Design

Fogg is designed around a few principles– convention over configuration and transparency.

Principles

Convention over Configuration

Much time in software engineering is spend arguing over style and other issues with roughly equivalent solutions.

With fogg we provide a set of answers to questions like “how should I organize my terraform code”? Much like Ruby on Rails, we’ve identified some patterns and made it easy if you follow them.

Some things we standardize–

  • repository layout
  • remote state
  • resource naming
  • resource isolation

Transparency

A significant challenge in practicing infrastructure-as-code is getting feedback on what your code will do.

Tools like Terraform make this better by having an explicit plan stage which will tell you what’s about to happen.

As we’ve built tools around Terraform our goal has been to avoid making this worse – it should not be harder to understand what’s going on.

To that end, one of the significant decisions we made was to have this tool work via code generation. That means that you can always read the code we’ve generated to understand what’s going on (you can even tweak it if you need to temporarily work around a limitation).

This tranparency should make it easier to try out fogg– you can always see the code for yourself and if you even decide to stop using it, you already have a working repository.

Terraform Best Practices

There are a number of terraform best practices which reduce operational risk and improve collaboration.

Remote State

Terraform relies on a state file, which maps resources it manages to their state and metadata in cloud providers. Think of it like a join table.

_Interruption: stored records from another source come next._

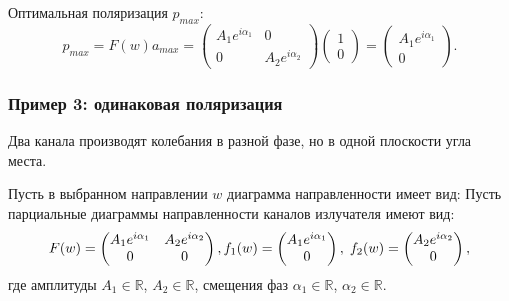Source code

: Оптимальная поляризация $p_{max}$:
\[
    p_{max}
    = F(w) a_{max}
    = \begin{pmatrix}
          A_1 e^{i \alpha_1} & 0                  \\
          0                  & A_2 e^{i \alpha_2}
    \end{pmatrix}
    \begin{pmatrix}
        1 \\
        0
    \end{pmatrix}
    = \begin{pmatrix}
          A_1 e^{i \alpha_1} \\
          0
    \end{pmatrix} .
\]

\subsubsection{Пример 3: одинаковая поляризация}

Два канала производят колебания в разной фазе, но в одной плоскости угла места.

Пусть в выбранном направлении $w$ диаграмма направленности имеет вид:
Пусть парциальные диаграммы направленности каналов излучателя имеют вид:
\[
    F(w)
    =
    \begin{pmatrix}
        A_1 e^{i \alpha_1} & A_2 e^{i \alpha_2} \\
        0                  & 0
    \end{pmatrix} , \\
%
    f_1(w) = \begin{pmatrix}
                 A_1 e^{i \alpha_1} \\
                 0
    \end{pmatrix}
    , \;
    f_2(w) = \begin{pmatrix}
                 A_2 e^{i \alpha_2} \\
                 0
    \end{pmatrix} ,
\]
где амплитуды $A_1 \in \mathbb{R}$, $A_2 \in \mathbb{R}$, смещения фаз $\alpha_1 \in \mathbb{R}$, $\alpha_2 \in \mathbb{R}$.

You can either store this state file locally (wherever you are running Terraform) or remotely (on something like S3).

Storing it remotely prevents data loss, and improves collaboration. Fogg will automatically configure remote state in S3 for all terraform scopes it sets up.

limiting blast radius

Blast radius is a metaphorical term for software operations wherein we consider “if this thing blows up how much else will go with it”.

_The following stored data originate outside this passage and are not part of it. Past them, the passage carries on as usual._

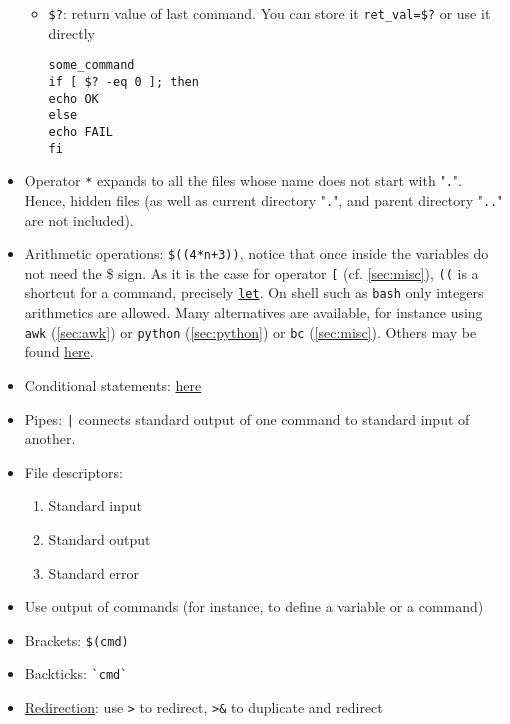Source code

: \documentclass[a4paper,12pt,%
              final%
              ]{article}
\begin{document}
\begin{itemize}
\begin{itemize}
      \item \verb|$?|: return value of last command. You can store it \verb|ret_val=$?| or use it directly
\begin{verbatim}
some_command
if [ $? -eq 0 ]; then
echo OK
else
echo FAIL
fi
\end{verbatim}
    \end{itemize}
  \item Operator \texttt{*} expands to all the files whose name does not start with "\texttt{.}". Hence, hidden files (as well as current directory "\texttt{.}", and parent directory "\texttt{..}" are not included).
  \item Arithmetic operations: \verb|$((4*n+3))|, notice that once inside the variables do not need the \$ sign. As it is the case for operator \verb|[| (cf. \autoref{sec:misc}), \verb|((| is a shortcut for a command, precisely \href{https://www.computerhope.com/unix/bash/let.htm}{\texttt{let}}. On shell such as \texttt{bash} only integers arithmetics are allowed. Many alternatives are available, for instance using \texttt{awk} (\autoref{sec:awk}) or \texttt{python} (\autoref{sec:python}) or \texttt{bc} (\autoref{sec:misc}). Others may be found \href{https://unix.stackexchange.com/questions/40786/how-to-do-integer-float-calculations-in-bash-or-other-languages-frameworks}{here}.
  \item Conditional statements: \href{https://unix.stackexchange.com/questions/306111/what-is-the-difference-between-the-bash-operators-vs-vs-vs}{here}
  \item Pipes: \verb!|! connects standard output of one command to standard input of another.
  \item File descriptors:
    \begin{enumerate}[start=0,label={\texttt{\arabic*} :}]
      \item Standard input
      \item Standard output
      \item Standard error
    \end{enumerate}
  \item Use output of commands (for instance, to define a variable or a command)
  \item Brackets: \verb|$(cmd)|
  \item Backticks: \verb|`cmd`|
  \item \href{https://www.gnu.org/software/bash/manual/bash.html#Redirections}{Redirection}: use \verb|>| to redirect, \verb|>&| to duplicate and redirect
    \begin{itemize}

\end{itemize}
\end{itemize}
\end{document}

That is – if this tools fails here how far will the damage go.

This is relevant in Terrafrom because of its powerful feature of being able to update many resources at once.

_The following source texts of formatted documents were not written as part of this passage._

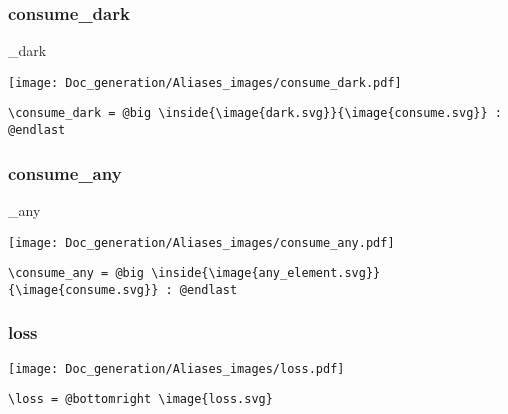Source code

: \documentclass{article}
\begin{document}
\subsubsection{consume\_dark}
\begin{minipage}{0.45\linewidth}
\raggedright
\begin{spverbatim}
\consume_dark
\end{spverbatim}
\end{minipage}
\begin{minipage}{0.45\linewidth}
\raggedleft
\texttt{[image: Doc\_generation/Aliases\_images/consume\_dark.pdf]}
\end{minipage}
\begin{center}
\begin{BVerbatim}
\consume_dark = @big \inside{\image{dark.svg}}{\image{consume.svg}} : @endlast
\end{BVerbatim}
\end{center}

\subsubsection{consume\_any}
\begin{minipage}{0.45\linewidth}
\raggedright
\begin{spverbatim}
\consume_any
\end{spverbatim}
\end{minipage}
\begin{minipage}{0.45\linewidth}
\raggedleft
\texttt{[image: Doc\_generation/Aliases\_images/consume\_any.pdf]}
\end{minipage}
\begin{center}
\begin{BVerbatim}
\consume_any = @big \inside{\image{any_element.svg}}{\image{consume.svg}} : @endlast
\end{BVerbatim}
\end{center}

\subsubsection{loss}
\begin{minipage}{0.45\linewidth}
\raggedright
\begin{spverbatim}
\loss
\end{spverbatim}
\end{minipage}
\begin{minipage}{0.45\linewidth}
\raggedleft
\texttt{[image: Doc\_generation/Aliases\_images/loss.pdf]}
\end{minipage}
\begin{center}
\begin{BVerbatim}
\loss = @bottomright \image{loss.svg}
\end{BVerbatim}
\end{center}
\end{document}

To limit potential damage it is best to avoid putting all your terraform managed resources in one scope (ie one state file). Others have argued that you need 1 per environment. Fogg goes further and allows you to have multiple scopes (we call them components) in an environment which are all loosely tied together by remote state configurations.

Now, setting up multiple scopes for terraform is as easy as creating directories. But what fogg provides is a way to maintain high engineer productivity when also factoring code into multiple components.

tagging / naming conventions

It is best to tag and name resources consistently. Fogg helps with this be generating variables with names and tags for you to use.